## Problem requirements
Write the records out exactly, so that no picture remains in the copy.

--

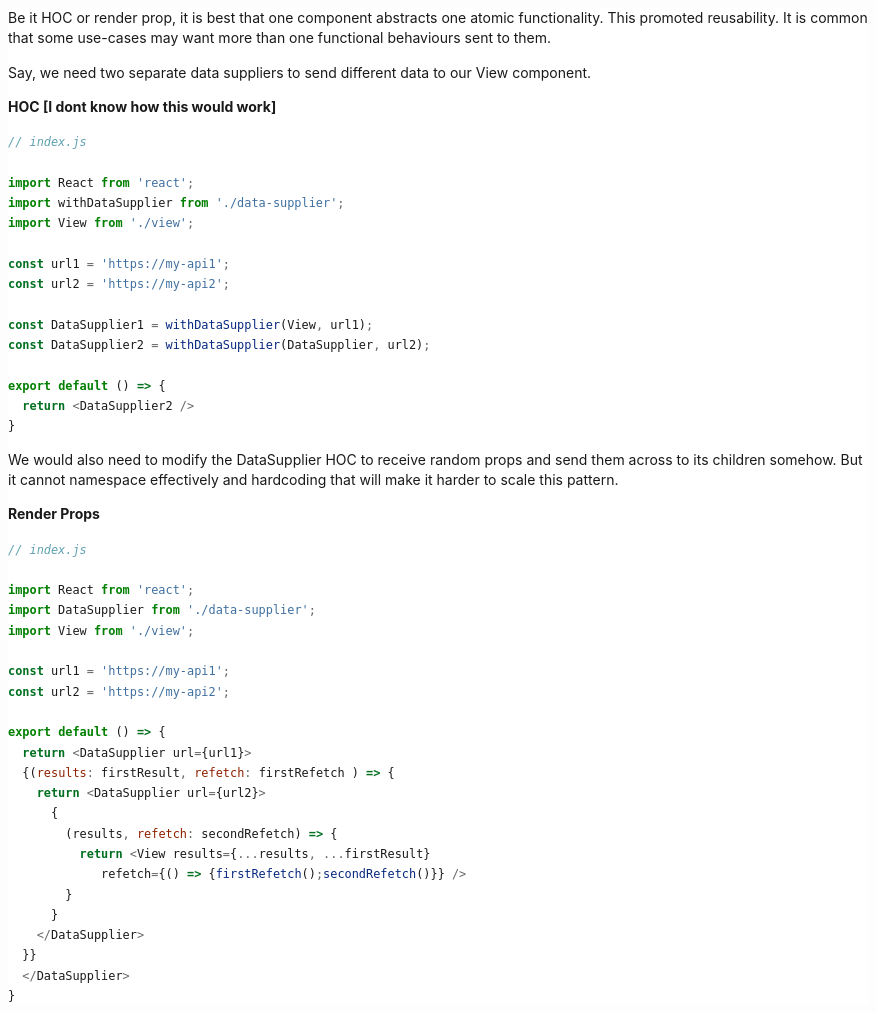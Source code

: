 Be it HOC or render prop, it is best that one component abstracts one atomic functionality. This promoted reusability. It is common that some use-cases may want more than one functional behaviours sent to them. 

Say, we need two separate data suppliers to send different data to our View component.

**HOC [I dont know how this would work]**

``` javascript
// index.js

import React from 'react';
import withDataSupplier from './data-supplier';
import View from './view';

const url1 = 'https://my-api1';
const url2 = 'https://my-api2';

const DataSupplier1 = withDataSupplier(View, url1);
const DataSupplier2 = withDataSupplier(DataSupplier, url2);

export default () => {
  return <DataSupplier2 />
}
```

We would also need to modify the DataSupplier HOC to receive random props and send them across to its children somehow. But it cannot namespace effectively and hardcoding that will make it harder to scale this pattern.

**Render Props**

``` javascript
// index.js

import React from 'react';
import DataSupplier from './data-supplier';
import View from './view';

const url1 = 'https://my-api1';
const url2 = 'https://my-api2';

export default () => {
  return <DataSupplier url={url1}>
  {(results: firstResult, refetch: firstRefetch ) => {
    return <DataSupplier url={url2}>
      {
        (results, refetch: secondRefetch) => {
          return <View results={...results, ...firstResult} 
             refetch={() => {firstRefetch();secondRefetch()}} />
        }
      }
    </DataSupplier>
  }}
  </DataSupplier>
}
```
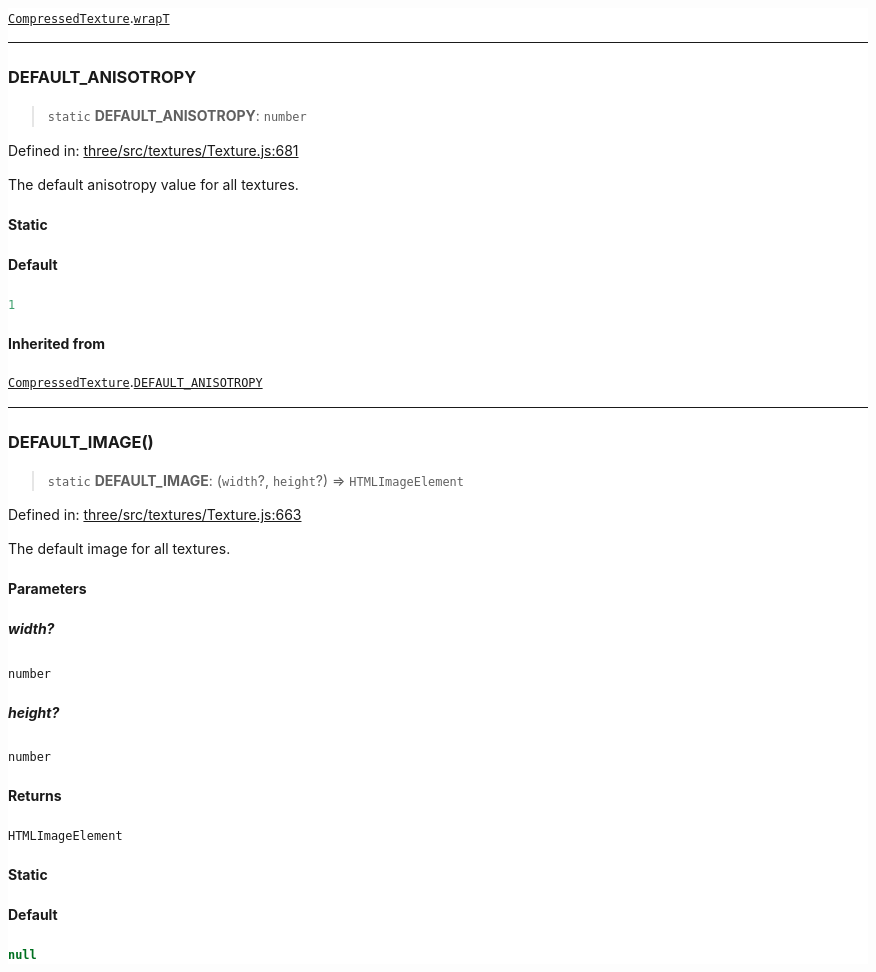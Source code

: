 [`CompressedTexture`](/reference/three/classes/compressedtexture/).[`wrapT`](/reference/three/classes/compressedtexture/#wrapt)

***

### DEFAULT\_ANISOTROPY

> `static` **DEFAULT\_ANISOTROPY**: `number`

Defined in: [three/src/textures/Texture.js:681](https://github.com/DefinitelyMaybe/three-i18n/blob/fa57b79433d1c349ffb23a78727299c8d4190136/three/src/textures/Texture.js#L681)

The default anisotropy value for all textures.

#### Static

#### Default

```ts
1
```

#### Inherited from

[`CompressedTexture`](/reference/three/classes/compressedtexture/).[`DEFAULT_ANISOTROPY`](/reference/three/classes/compressedtexture/#default_anisotropy)

***

### DEFAULT\_IMAGE()

> `static` **DEFAULT\_IMAGE**: (`width`?, `height`?) => `HTMLImageElement`

Defined in: [three/src/textures/Texture.js:663](https://github.com/DefinitelyMaybe/three-i18n/blob/fa57b79433d1c349ffb23a78727299c8d4190136/three/src/textures/Texture.js#L663)

The default image for all textures.

#### Parameters

##### width?

`number`

##### height?

`number`

#### Returns

`HTMLImageElement`

#### Static

#### Default

```ts
null
```

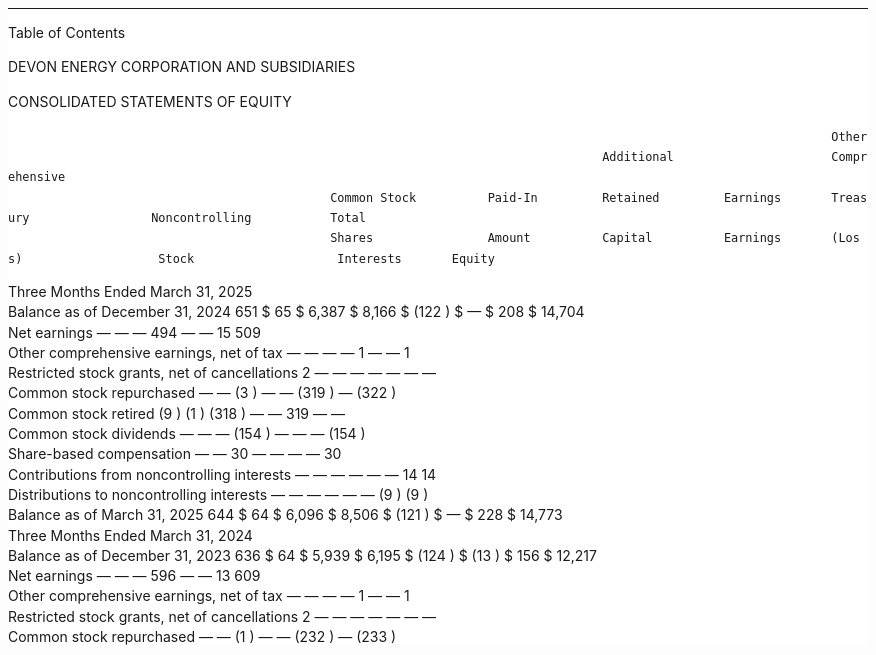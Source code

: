 * * *

Table of Contents

DEVON ENERGY CORPORATION AND SUBSIDIARIES

CONSOLIDATED STATEMENTS OF EQUITY

                                                                                                                                                                                                                                 
                                                                                                                       Other                                                                        
                                                                                       Additional                      Comprehensive                                                                
                                                 Common Stock          Paid-In         Retained         Earnings       Treasury                 Noncontrolling           Total        
                                                 Shares                Amount          Capital          Earnings       (Loss)                   Stock                    Interests       Equity     
                                                                    
Three Months Ended March 31, 2025                                                                                                                                                                   
Balance as of December 31, 2024                                651              $  65                $  6,387          $              8,166                     $  (122  )            $  —            $  208       $  14,704     
Net earnings                                                   —                   —                    —                             494                          —                     —               15           509        
Other comprehensive earnings, net of tax                       —                   —                    —                             —                            1                     —               —            1          
Restricted stock grants, net of cancellations                  2                   —                    —                             —                            —                     —               —            —          
Common stock repurchased                                       —                   —                    (3        )                   —                            —                     (319    )       —            (322    )  
Common stock retired                                           (9   )              (1  )                (318      )                   —                            —                     319             —            —          
Common stock dividends                                         —                   —                    —                             (154   )                     —                     —               —            (154    )  
Share-based compensation                                       —                   —                    30                            —                            —                     —               —            30         
Contributions from noncontrolling interests                    —                   —                    —                             —                            —                     —               14           14         
Distributions to noncontrolling interests                      —                   —                    —                             —                            —                     —               (9   )       (9      )  
Balance as of March 31, 2025                                   644              $  64                $  6,096          $              8,506                     $  (121  )            $  —            $  228       $  14,773     
Three Months Ended March 31, 2024                                                                                                                                                                   
Balance as of December 31, 2023                                636              $  64                $  5,939          $              6,195                     $  (124  )            $  (13     )    $  156       $  12,217     
Net earnings                                                   —                   —                    —                             596                          —                     —               13           609        
Other comprehensive earnings, net of tax                       —                   —                    —                             —                            1                     —               —            1          
Restricted stock grants, net of cancellations                  2                   —                    —                             —                            —                     —               —            —          
Common stock repurchased                                       —                   —                    (1        )                   —                            —                     (232    )       —            (233    )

--

## Written solution
Source code

: Be it HOC or render prop, it is best that one component abstracts one atomic functionality. This promoted reusability. It is common that some use-cases may want more than one functional behaviours sent to them. 

Say, we need two separate data suppliers to send different data to our View component.

**HOC [I dont know how this would work]**

``` javascript
// index.js

import React from 'react';
import withDataSupplier from './data-supplier';
import View from './view';

const url1 = 'https://my-api1';
const url2 = 'https://my-api2';

const DataSupplier1 = withDataSupplier(View, url1);
const DataSupplier2 = withDataSupplier(DataSupplier, url2);

export default () => {
  return <DataSupplier2 />
}
```

We would also need to modify the DataSupplier HOC to receive random props and send them across to its children somehow. But it cannot namespace effectively and hardcoding that will make it harder to scale this pattern.

**Render Props**

``` javascript
// index.js

import React from 'react';
import DataSupplier from './data-supplier';
import View from './view';

const url1 = 'https://my-api1';
const url2 = 'https://my-api2';

export default () => {
  return <DataSupplier url={url1}>
  {(results: firstResult, refetch: firstRefetch ) => {
    return <DataSupplier url={url2}>
      {
        (results, refetch: secondRefetch) => {
          return <View results={...results, ...firstResult} 
             refetch={() => {firstRefetch();secondRefetch()}} />
        }
      }
    </DataSupplier>
  }}
  </DataSupplier>
}
```
Source code

: [`CompressedTexture`](/reference/three/classes/compressedtexture/).[`wrapT`](/reference/three/classes/compressedtexture/#wrapt)

***

### DEFAULT\_ANISOTROPY

> `static` **DEFAULT\_ANISOTROPY**: `number`

Defined in: [three/src/textures/Texture.js:681](https://github.com/DefinitelyMaybe/three-i18n/blob/fa57b79433d1c349ffb23a78727299c8d4190136/three/src/textures/Texture.js#L681)

The default anisotropy value for all textures.

#### Static

#### Default

```ts
1
```

#### Inherited from

[`CompressedTexture`](/reference/three/classes/compressedtexture/).[`DEFAULT_ANISOTROPY`](/reference/three/classes/compressedtexture/#default_anisotropy)

***

### DEFAULT\_IMAGE()

> `static` **DEFAULT\_IMAGE**: (`width`?, `height`?) => `HTMLImageElement`

Defined in: [three/src/textures/Texture.js:663](https://github.com/DefinitelyMaybe/three-i18n/blob/fa57b79433d1c349ffb23a78727299c8d4190136/three/src/textures/Texture.js#L663)

The default image for all textures.

#### Parameters

##### width?

`number`

##### height?

`number`

#### Returns

`HTMLImageElement`

#### Static

#### Default

```ts
null
```

Source code

: * * *

Table of Contents

DEVON ENERGY CORPORATION AND SUBSIDIARIES

CONSOLIDATED STATEMENTS OF EQUITY

                                                                                                                                                                                                                                 
                                                                                                                       Other                                                                        
                                                                                       Additional                      Comprehensive                                                                
                                                 Common Stock          Paid-In         Retained         Earnings       Treasury                 Noncontrolling           Total        
                                                 Shares                Amount          Capital          Earnings       (Loss)                   Stock                    Interests       Equity     
                                                                    
Three Months Ended March 31, 2025                                                                                                                                                                   
Balance as of December 31, 2024                                651              $  65                $  6,387          $              8,166                     $  (122  )            $  —            $  208       $  14,704     
Net earnings                                                   —                   —                    —                             494                          —                     —               15           509        
Other comprehensive earnings, net of tax                       —                   —                    —                             —                            1                     —               —            1          
Restricted stock grants, net of cancellations                  2                   —                    —                             —                            —                     —               —            —          
Common stock repurchased                                       —                   —                    (3        )                   —                            —                     (319    )       —            (322    )  
Common stock retired                                           (9   )              (1  )                (318      )                   —                            —                     319             —            —          
Common stock dividends                                         —                   —                    —                             (154   )                     —                     —               —            (154    )  
Share-based compensation                                       —                   —                    30                            —                            —                     —               —            30         
Contributions from noncontrolling interests                    —                   —                    —                             —                            —                     —               14           14         
Distributions to noncontrolling interests                      —                   —                    —                             —                            —                     —               (9   )       (9      )  
Balance as of March 31, 2025                                   644              $  64                $  6,096          $              8,506                     $  (121  )            $  —            $  228       $  14,773     
Three Months Ended March 31, 2024                                                                                                                                                                   
Balance as of December 31, 2023                                636              $  64                $  5,939          $              6,195                     $  (124  )            $  (13     )    $  156       $  12,217     
Net earnings                                                   —                   —                    —                             596                          —                     —               13           609        
Other comprehensive earnings, net of tax                       —                   —                    —                             —                            1                     —               —            1          
Restricted stock grants, net of cancellations                  2                   —                    —                             —                            —                     —               —            —          
Common stock repurchased                                       —                   —                    (1        )                   —                            —                     (232    )       —            (233    )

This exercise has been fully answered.